As always, beyond the national picture there are also more local regional trends. Property prices in Greater London, for example grew by just 3.1 per cent in the last year, according to the index, as demand for city living dropped in favour of larger homes with more outside space in more rural areas.
The top-line rate of house price inflation is good news for developers of course, but it also poses a problem.
Once they have completed a scheme, are they better off selling all the units while the market is hot or holding on to some to benefit from additional capital gains?
In addition, for those investors building units in London, there’s a question as to whether they would be better off holding on until the lifting of all lockdown restrictions when smaller properties close to amenities are likely to be more in demand.
Timing is everything when it comes to investing and so the ability to have more control over when to make a sale can be a very powerful tool for developers.
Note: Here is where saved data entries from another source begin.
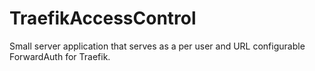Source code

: # TraefikAccessControl
Small server application that serves as a per user and URL configurable ForwardAuth for Traefik.

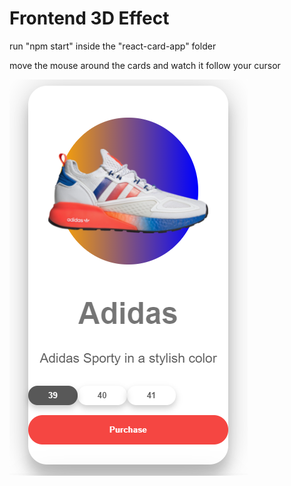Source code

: # Frontend 3D Effect

run "npm start" inside the "react-card-app" folder

move the mouse around the cards and watch it follow your cursor

![screenshot](card.png)
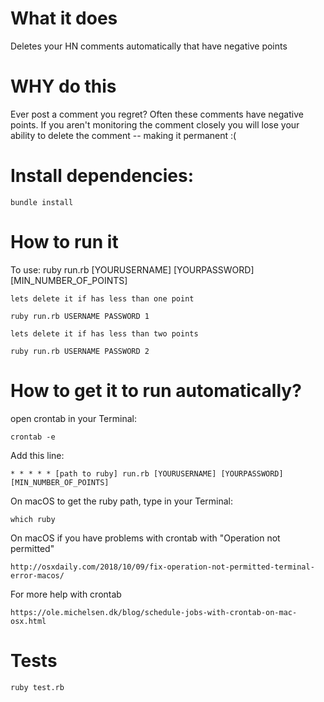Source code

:# What it does

Deletes your HN comments automatically that have negative points

# WHY do this 

Ever post a comment you regret? Often these comments have negative points.  If you aren't monitoring the comment closely you will lose your ability to delete the comment -- making it permanent :(

# Install dependencies:
    bundle install 

# How to run it 

To use: 
    ruby run.rb [YOURUSERNAME] [YOURPASSWORD] [MIN_NUMBER_OF_POINTS]

    lets delete it if has less than one point

    ruby run.rb USERNAME PASSWORD 1 

    lets delete it if has less than two points 

    ruby run.rb USERNAME PASSWORD 2

# How to get it to run automatically?

open crontab in your Terminal: 

    crontab -e

Add this line: 

    * * * * * [path to ruby] run.rb [YOURUSERNAME] [YOURPASSWORD] [MIN_NUMBER_OF_POINTS]

On macOS to get the ruby path, type in your Terminal: 
    
    which ruby 
    
On macOS if you have problems with crontab with "Operation not permitted" 

    http://osxdaily.com/2018/10/09/fix-operation-not-permitted-terminal-error-macos/
    
For more help with crontab 
    
    https://ole.michelsen.dk/blog/schedule-jobs-with-crontab-on-mac-osx.html


# Tests

    ruby test.rb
So, how can developers achieve greater control over when they sell some of their units?
One way of doing this is to use bridge-to-let.
The bridging element of bridge-to-let can be used as a development exit loan to refinance the scheme that is completed or nearing completion, often at a lower rate than the development finance facility.
Then, when the properties are ready, the developer can choose to switch all the properties onto a buy-to-let loan and let the properties to tenants, perhaps with the intention of selling at a later date.
Or, if they choose, they could sell some properties now and switch some onto the buy-to-let loan, reducing the outstanding balance in the process.
Some lenders can also structure clever hybrid loans that give developers even greater flexibility.
For example, a development exit loan which has a hybrid solution that combines a serviced loan and a bridge.
The loan can be split at the outset between a bridging loan on some properties that are being marketed for sale and a fixed rate loan with serviced interest on those that were being retained to let out.
Once the term ends, the bridging loan can be converted to a serviced loan without an early repayment charge (ERC), enabling the client the flexibility to choose whether to deleverage at this stage or to service the debt.
The current market is encouraging increased activity from developers and the use of bridge to let, or a structured hybrid loan, can prove an important tool to give them the control they need to maximise their returns.